В качестве ученика и подмастерья Атанесян работал с великими режиссерами -- Тарковским, Параджановым, Рехвиашвили. Чему он у них научился, так это честолюбию. Это можно сказать уже сейчас, а об остальном будем судить после премьеры «Летнего дождя». С режиссером беседовал Алексей МЕДВЕДЕВ.
-- Как человек, совмещающий режиссерские и продюсерские функции, вы заранее думаете о прокатной судьбе фильма?
-- Безусловно. И афиши, и съемки в Александровском саду -- все это элементы рекламной кампании. Лучшая реклама -- это сплетни и слухи.
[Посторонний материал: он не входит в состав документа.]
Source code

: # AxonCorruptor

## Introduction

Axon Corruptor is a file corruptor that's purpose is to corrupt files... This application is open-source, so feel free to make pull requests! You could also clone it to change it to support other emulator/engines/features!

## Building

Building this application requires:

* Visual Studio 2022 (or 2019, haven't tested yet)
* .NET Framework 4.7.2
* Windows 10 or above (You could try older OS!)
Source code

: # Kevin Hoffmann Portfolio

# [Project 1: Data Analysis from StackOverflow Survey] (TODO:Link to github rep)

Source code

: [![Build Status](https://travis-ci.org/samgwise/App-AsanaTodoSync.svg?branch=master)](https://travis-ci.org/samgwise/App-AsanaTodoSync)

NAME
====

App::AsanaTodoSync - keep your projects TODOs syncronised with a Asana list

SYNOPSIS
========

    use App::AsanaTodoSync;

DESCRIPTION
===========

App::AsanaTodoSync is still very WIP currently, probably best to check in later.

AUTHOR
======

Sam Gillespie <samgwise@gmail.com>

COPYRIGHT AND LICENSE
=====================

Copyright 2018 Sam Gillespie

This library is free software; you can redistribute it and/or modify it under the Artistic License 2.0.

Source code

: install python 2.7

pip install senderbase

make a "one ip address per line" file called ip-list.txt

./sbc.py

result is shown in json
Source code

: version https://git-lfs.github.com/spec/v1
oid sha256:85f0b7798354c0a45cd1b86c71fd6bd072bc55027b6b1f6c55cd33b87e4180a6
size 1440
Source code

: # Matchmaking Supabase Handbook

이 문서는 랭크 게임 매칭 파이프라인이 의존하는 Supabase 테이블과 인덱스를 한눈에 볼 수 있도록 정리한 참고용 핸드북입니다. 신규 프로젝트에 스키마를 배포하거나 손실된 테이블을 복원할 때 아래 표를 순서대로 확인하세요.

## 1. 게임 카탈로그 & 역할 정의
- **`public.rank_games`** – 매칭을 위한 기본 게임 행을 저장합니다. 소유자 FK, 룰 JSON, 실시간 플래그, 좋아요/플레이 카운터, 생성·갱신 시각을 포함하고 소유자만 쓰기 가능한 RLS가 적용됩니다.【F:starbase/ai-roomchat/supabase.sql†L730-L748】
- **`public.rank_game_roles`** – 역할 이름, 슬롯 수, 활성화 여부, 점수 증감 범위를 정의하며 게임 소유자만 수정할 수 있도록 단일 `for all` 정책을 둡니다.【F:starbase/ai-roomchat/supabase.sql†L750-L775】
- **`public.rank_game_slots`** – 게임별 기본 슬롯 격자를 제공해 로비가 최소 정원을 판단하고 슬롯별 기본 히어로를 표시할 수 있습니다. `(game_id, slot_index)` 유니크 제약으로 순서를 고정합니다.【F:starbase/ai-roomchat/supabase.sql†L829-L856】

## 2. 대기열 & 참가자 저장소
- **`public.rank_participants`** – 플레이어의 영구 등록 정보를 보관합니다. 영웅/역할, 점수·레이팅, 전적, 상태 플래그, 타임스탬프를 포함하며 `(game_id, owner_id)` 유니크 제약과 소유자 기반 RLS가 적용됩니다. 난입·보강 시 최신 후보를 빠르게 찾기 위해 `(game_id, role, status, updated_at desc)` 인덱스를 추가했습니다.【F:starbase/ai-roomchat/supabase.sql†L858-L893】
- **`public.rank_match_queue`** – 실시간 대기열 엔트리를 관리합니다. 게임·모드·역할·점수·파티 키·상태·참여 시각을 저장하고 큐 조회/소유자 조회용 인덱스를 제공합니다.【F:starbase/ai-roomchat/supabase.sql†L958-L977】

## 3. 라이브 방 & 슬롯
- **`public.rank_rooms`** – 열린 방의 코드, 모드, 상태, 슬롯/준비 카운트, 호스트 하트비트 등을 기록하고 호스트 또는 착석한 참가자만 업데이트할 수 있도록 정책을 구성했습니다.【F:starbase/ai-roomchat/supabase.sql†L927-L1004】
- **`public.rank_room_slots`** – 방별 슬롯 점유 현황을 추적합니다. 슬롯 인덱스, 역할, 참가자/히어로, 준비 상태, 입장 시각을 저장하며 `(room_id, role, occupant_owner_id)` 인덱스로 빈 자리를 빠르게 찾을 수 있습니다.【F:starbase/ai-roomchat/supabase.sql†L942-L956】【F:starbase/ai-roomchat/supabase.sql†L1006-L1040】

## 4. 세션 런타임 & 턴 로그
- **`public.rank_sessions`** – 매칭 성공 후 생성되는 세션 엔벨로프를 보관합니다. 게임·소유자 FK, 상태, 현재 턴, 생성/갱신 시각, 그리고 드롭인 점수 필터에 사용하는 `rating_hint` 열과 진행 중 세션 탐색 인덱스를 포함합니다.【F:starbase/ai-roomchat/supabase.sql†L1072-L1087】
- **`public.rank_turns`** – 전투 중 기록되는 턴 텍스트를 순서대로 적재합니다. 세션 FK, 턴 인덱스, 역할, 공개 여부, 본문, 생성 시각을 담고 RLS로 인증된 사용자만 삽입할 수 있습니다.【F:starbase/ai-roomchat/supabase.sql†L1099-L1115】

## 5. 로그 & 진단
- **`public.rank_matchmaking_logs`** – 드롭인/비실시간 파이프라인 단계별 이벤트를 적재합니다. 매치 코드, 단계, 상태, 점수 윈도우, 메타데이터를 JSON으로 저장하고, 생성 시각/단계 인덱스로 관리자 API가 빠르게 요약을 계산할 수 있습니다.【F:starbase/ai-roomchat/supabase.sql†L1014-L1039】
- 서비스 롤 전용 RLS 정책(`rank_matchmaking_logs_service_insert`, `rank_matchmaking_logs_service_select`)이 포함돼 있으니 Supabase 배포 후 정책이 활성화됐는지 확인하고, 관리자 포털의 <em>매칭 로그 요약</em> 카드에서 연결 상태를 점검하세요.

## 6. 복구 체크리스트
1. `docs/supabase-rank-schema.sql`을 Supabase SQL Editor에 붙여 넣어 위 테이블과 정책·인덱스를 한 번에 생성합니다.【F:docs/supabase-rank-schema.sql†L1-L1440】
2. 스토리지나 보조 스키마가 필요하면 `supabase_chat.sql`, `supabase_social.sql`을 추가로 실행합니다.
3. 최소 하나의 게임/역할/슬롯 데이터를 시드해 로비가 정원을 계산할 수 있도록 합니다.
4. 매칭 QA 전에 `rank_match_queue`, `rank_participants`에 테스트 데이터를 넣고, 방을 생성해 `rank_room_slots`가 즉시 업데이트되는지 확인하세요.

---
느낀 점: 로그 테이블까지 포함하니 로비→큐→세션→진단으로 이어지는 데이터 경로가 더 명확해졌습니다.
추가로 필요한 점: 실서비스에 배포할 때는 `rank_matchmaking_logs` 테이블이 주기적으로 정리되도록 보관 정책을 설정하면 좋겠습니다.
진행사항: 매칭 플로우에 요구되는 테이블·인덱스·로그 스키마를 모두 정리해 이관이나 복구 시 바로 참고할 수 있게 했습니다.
Каждый продюсер должен знать первый закон шоу-бизнеса: неважно, что говорят, важно, чтоб говорили. Кинематограф в отличие от живописи или литературы не имеет права быть немассовым, не имеет права сниматься в стол, не имеет права быть положенным на полку. Давным-давно мне рассказали байку о том, как стать знаменитым. Надо пробраться на прием к английскому лорду и в разгар торжества разбить древнюю китайскую вазу. Первые полгода о тебе будут говорить: «Это тот самый Атанесян, который разбил китайскую вазу на приеме у лорда N». Вторые полгода будут говорить: «Это тот самый Атанесян, который что-то там натворил на приеме у лорда N». А всю оставшуюся жизнь: «Это тот самый Атанесян».
-- Как будет прокатываться ваш новый фильм? Будет ли это артхуасный прокат в одном-двух кинотеатрах или картина выйдет широким фронтом?
-- Я не хотел бы относить свой фильм к артхаусу, хотя и коммерческим его тоже не назовешь. Но и артхаус не исключает прибыли. Пример «Танцующей в темноте» Ларса фон Триера показывает, как вроде бы некоммерческое кино может мощно прозвучать в прокате. Что же касается «Летнего дождя», то он будет ближе к американскому арт-муви, потому что с точки зрения изобразительного ряда это картина сверхсовременная. С точки зрения ритма и отношения к внутрикадровому пространству она европейская. С точки зрения духа она абсолютно российская. А с точки зрения моей национальности она наверняка имеет какие-то армянские черты.
-- Чтобы облегчить ответ на вопрос, который наверняка вам надоел, предложу три варианта ответа. Итак, почему вы, успешный продюсер, решили попробовать себя в режиссуре? Потому что достигли в продюсерском ремесле того, к чему стремились, и продолжать стало неинтересно? Потому что не могли найти режиссера, который бы вас полностью удовлетворял? Потому что было задето ваше честолюбие -- ведь автором фильма в Европе и у нас все же считают режиссера?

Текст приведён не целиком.